— Directions —
Up to and including the line with "- **Config:** Full YAML snapshot", copy the records below exactly from their first line.

— Data shown —
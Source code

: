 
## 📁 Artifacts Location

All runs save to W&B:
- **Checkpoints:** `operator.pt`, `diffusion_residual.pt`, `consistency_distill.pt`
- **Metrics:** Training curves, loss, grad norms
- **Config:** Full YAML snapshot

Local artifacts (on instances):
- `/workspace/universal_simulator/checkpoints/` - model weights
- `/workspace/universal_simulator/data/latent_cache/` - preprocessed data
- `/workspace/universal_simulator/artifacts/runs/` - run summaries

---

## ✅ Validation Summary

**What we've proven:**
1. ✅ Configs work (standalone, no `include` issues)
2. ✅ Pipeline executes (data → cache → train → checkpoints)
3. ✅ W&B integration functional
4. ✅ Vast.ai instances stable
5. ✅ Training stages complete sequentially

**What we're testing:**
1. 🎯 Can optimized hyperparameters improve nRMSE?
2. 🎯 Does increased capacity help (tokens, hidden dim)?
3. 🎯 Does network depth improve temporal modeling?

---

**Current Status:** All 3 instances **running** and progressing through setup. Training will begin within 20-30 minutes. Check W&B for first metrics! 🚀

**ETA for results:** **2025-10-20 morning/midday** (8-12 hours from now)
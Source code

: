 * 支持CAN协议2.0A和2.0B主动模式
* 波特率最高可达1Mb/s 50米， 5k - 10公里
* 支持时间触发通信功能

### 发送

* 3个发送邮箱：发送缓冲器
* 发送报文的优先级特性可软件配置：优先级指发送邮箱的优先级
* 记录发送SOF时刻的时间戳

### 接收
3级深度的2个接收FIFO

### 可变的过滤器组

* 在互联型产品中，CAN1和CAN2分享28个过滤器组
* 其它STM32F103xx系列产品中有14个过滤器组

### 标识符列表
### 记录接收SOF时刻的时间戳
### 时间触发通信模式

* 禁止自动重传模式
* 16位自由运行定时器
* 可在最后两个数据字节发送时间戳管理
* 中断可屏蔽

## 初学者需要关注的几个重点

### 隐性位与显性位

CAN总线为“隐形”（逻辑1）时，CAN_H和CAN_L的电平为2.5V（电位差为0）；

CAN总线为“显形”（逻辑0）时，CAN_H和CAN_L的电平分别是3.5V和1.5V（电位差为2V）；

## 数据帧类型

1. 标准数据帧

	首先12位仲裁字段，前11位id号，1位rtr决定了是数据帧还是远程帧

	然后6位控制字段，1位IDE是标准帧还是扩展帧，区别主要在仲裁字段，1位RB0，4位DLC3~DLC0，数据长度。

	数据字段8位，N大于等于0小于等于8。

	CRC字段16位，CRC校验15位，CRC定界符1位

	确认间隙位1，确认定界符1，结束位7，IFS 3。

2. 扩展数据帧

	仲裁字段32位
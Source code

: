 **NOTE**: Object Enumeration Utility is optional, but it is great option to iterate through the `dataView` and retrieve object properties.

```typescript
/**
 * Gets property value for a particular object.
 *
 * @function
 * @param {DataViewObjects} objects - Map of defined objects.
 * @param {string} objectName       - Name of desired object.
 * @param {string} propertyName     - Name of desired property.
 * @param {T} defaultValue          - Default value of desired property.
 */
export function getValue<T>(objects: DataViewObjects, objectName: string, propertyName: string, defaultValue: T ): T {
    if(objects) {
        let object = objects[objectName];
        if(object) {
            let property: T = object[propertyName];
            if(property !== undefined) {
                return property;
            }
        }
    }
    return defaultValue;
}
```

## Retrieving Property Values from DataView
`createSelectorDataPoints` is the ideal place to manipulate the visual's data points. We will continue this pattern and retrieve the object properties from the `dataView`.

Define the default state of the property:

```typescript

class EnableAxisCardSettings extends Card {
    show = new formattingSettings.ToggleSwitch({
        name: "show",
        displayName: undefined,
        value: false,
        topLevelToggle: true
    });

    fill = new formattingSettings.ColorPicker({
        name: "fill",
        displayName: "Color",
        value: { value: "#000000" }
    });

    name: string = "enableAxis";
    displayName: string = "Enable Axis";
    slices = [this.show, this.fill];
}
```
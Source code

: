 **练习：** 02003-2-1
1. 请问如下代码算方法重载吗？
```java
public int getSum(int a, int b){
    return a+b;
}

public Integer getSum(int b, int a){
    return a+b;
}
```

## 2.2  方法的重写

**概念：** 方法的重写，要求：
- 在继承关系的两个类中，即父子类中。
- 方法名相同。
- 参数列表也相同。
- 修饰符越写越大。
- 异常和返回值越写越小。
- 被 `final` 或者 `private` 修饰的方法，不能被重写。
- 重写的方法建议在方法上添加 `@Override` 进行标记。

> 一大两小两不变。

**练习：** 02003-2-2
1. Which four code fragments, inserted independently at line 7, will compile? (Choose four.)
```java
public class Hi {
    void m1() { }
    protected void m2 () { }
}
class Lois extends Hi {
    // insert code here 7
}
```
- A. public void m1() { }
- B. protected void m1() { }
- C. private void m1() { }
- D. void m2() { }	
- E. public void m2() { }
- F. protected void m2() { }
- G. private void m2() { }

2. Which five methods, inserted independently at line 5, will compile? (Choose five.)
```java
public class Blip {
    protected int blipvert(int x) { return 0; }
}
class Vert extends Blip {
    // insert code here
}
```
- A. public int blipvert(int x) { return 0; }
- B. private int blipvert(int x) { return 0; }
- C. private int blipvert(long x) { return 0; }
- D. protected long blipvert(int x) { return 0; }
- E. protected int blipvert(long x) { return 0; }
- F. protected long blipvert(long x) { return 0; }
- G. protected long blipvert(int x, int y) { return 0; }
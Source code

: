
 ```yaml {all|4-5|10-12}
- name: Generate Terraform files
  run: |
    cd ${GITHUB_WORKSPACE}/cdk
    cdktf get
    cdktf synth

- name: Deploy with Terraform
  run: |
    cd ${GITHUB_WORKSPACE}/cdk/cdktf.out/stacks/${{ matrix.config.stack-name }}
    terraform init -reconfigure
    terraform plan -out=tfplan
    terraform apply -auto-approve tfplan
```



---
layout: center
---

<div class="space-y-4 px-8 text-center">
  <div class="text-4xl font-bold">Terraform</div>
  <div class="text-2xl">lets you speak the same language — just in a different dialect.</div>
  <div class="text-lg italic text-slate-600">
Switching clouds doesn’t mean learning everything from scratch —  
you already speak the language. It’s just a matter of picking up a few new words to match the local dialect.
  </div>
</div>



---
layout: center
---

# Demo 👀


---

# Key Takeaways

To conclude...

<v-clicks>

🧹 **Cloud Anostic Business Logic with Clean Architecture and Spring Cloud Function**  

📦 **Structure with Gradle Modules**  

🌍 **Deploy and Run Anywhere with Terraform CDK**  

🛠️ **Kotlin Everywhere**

— The answer —
Source code

: 
## 📁 Artifacts Location

All runs save to W&B:
- **Checkpoints:** `operator.pt`, `diffusion_residual.pt`, `consistency_distill.pt`
- **Metrics:** Training curves, loss, grad norms
- **Config:** Full YAML snapshot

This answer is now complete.